Data provided:

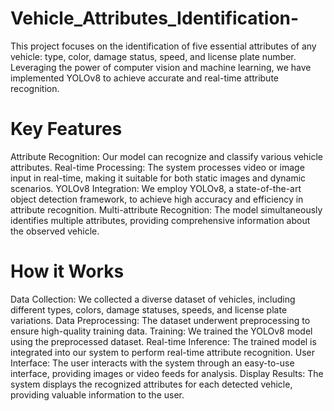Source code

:# Vehicle_Attributes_Identification-
This project focuses on the identification of five essential attributes of any vehicle: type, color, damage status, speed, and license plate number. Leveraging the power of computer vision and machine learning, we have implemented YOLOv8 to achieve accurate and real-time attribute recognition.

# Key Features
Attribute Recognition: Our model can recognize and classify various vehicle attributes.
Real-time Processing: The system processes video or image input in real-time, making it suitable for both static images and dynamic scenarios.
YOLOv8 Integration: We employ YOLOv8, a state-of-the-art object detection framework, to achieve high accuracy and efficiency in attribute recognition.
Multi-attribute Recognition: The model simultaneously identifies multiple attributes, providing comprehensive information about the observed vehicle.

# How it Works
Data Collection: We collected a diverse dataset of vehicles, including different types, colors, damage statuses, speeds, and license plate variations.
Data Preprocessing: The dataset underwent preprocessing to ensure high-quality training data.
Training: We trained the YOLOv8 model using the preprocessed dataset.
Real-time Inference: The trained model is integrated into our system to perform real-time attribute recognition.
User Interface: The user interacts with the system through an easy-to-use interface, providing images or video feeds for analysis.
Display Results: The system displays the recognized attributes for each detected vehicle, providing valuable information to the user.

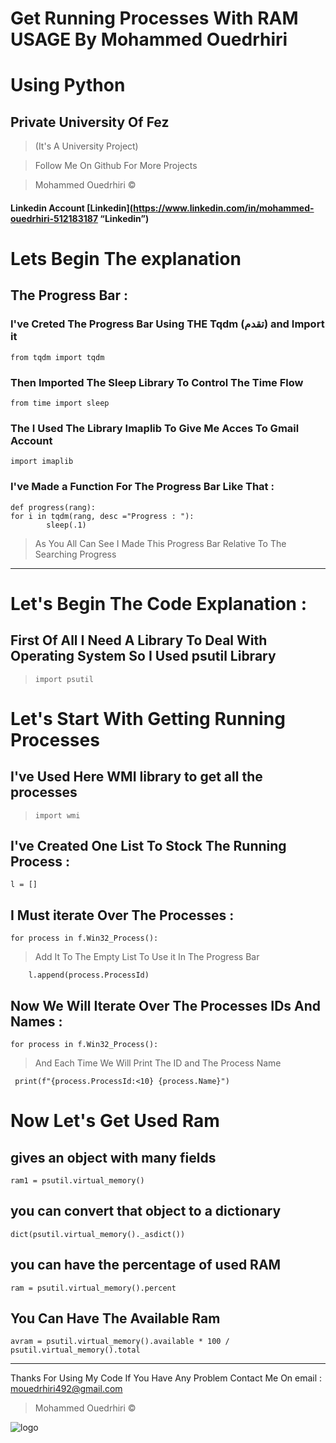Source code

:# Get Running Processes With RAM USAGE By Mohammed Ouedrhiri

# Using Python

## Private University Of Fez

> (It's A University Project)

> Follow Me On Github For More Projects

> Mohammed Ouedrhiri &copy;

#### Linkedin Account [Linkedin](https://www.linkedin.com/in/mohammed-ouedrhiri-512183187 “Linkedin”)

# Lets Begin The explanation

## The Progress Bar :

### I've Creted The Progress Bar Using THE Tqdm (تقدم) and Import it

`from tqdm import tqdm`

### Then Imported The Sleep Library To Control The Time Flow

`from time import sleep`

### The I Used The Library Imaplib To Give Me Acces To Gmail Account

`import imaplib`

### I've Made a Function For The Progress Bar Like That :

    def progress(rang):
    for i in tqdm(rang, desc ="Progress : "):
            sleep(.1)

> As You All Can See I Made This Progress Bar Relative To The Searching Progress

---

# Let's Begin The Code Explanation :

## First Of All I Need A Library To Deal With Operating System So I Used psutil Library

> `import psutil`

# Let's Start With Getting Running Processes

## I've Used Here WMI library to get all the processes

> `import wmi`

## I've Created One List To Stock The Running Process :

    l = []

## I Must iterate Over The Processes :

    for process in f.Win32_Process():

> Add It To The Empty List To Use it In The Progress Bar

        l.append(process.ProcessId)

## Now We Will Iterate Over The Processes IDs And Names :

    for process in f.Win32_Process():

> And Each Time We Will Print The ID and The Process Name

     print(f"{process.ProcessId:<10} {process.Name}")

# Now Let's Get Used Ram

## gives an object with many fields

    ram1 = psutil.virtual_memory()

## you can convert that object to a dictionary

    dict(psutil.virtual_memory()._asdict())

## you can have the percentage of used RAM

    ram = psutil.virtual_memory().percent

## You Can Have The Available Ram

    avram = psutil.virtual_memory().available * 100 / psutil.virtual_memory().total

---

Thanks For Using My Code If You Have Any Problem Contact Me On email : mouedrhiri492@gmail.com

> Mohammed Ouedrhiri &copy;

![logo](https://www.laformation.ma/images/contenu/24214a91e4.png)
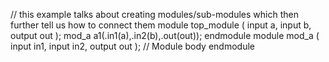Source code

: // this example talks about creating modules/sub-modules which then further tell us how to connect them
module top_module ( input a, input b, output out );
mod_a a1(.in1(a),.in2(b),.out(out));
endmodule
module mod_a ( input in1, input in2, output out );
    // Module body
endmodule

Problem details: Nothing but the lines from the first line of the records above to the line with "## The Progress", inclusive, should be transcribed exactly, and the pictures must be left out.

Result for this exercise:
Source code

:# Vehicle_Attributes_Identification-
This project focuses on the identification of five essential attributes of any vehicle: type, color, damage status, speed, and license plate number. Leveraging the power of computer vision and machine learning, we have implemented YOLOv8 to achieve accurate and real-time attribute recognition.

# Key Features
Attribute Recognition: Our model can recognize and classify various vehicle attributes.
Real-time Processing: The system processes video or image input in real-time, making it suitable for both static images and dynamic scenarios.
YOLOv8 Integration: We employ YOLOv8, a state-of-the-art object detection framework, to achieve high accuracy and efficiency in attribute recognition.
Multi-attribute Recognition: The model simultaneously identifies multiple attributes, providing comprehensive information about the observed vehicle.

# How it Works
Data Collection: We collected a diverse dataset of vehicles, including different types, colors, damage statuses, speeds, and license plate variations.
Data Preprocessing: The dataset underwent preprocessing to ensure high-quality training data.
Training: We trained the YOLOv8 model using the preprocessed dataset.
Real-time Inference: The trained model is integrated into our system to perform real-time attribute recognition.
User Interface: The user interacts with the system through an easy-to-use interface, providing images or video feeds for analysis.
Display Results: The system displays the recognized attributes for each detected vehicle, providing valuable information to the user.

Source code

:# Get Running Processes With RAM USAGE By Mohammed Ouedrhiri

# Using Python

## Private University Of Fez

> (It's A University Project)

> Follow Me On Github For More Projects

> Mohammed Ouedrhiri &copy;

#### Linkedin Account [Linkedin](https://www.linkedin.com/in/mohammed-ouedrhiri-512183187 “Linkedin”)

# Lets Begin The explanation

## The Progress Bar :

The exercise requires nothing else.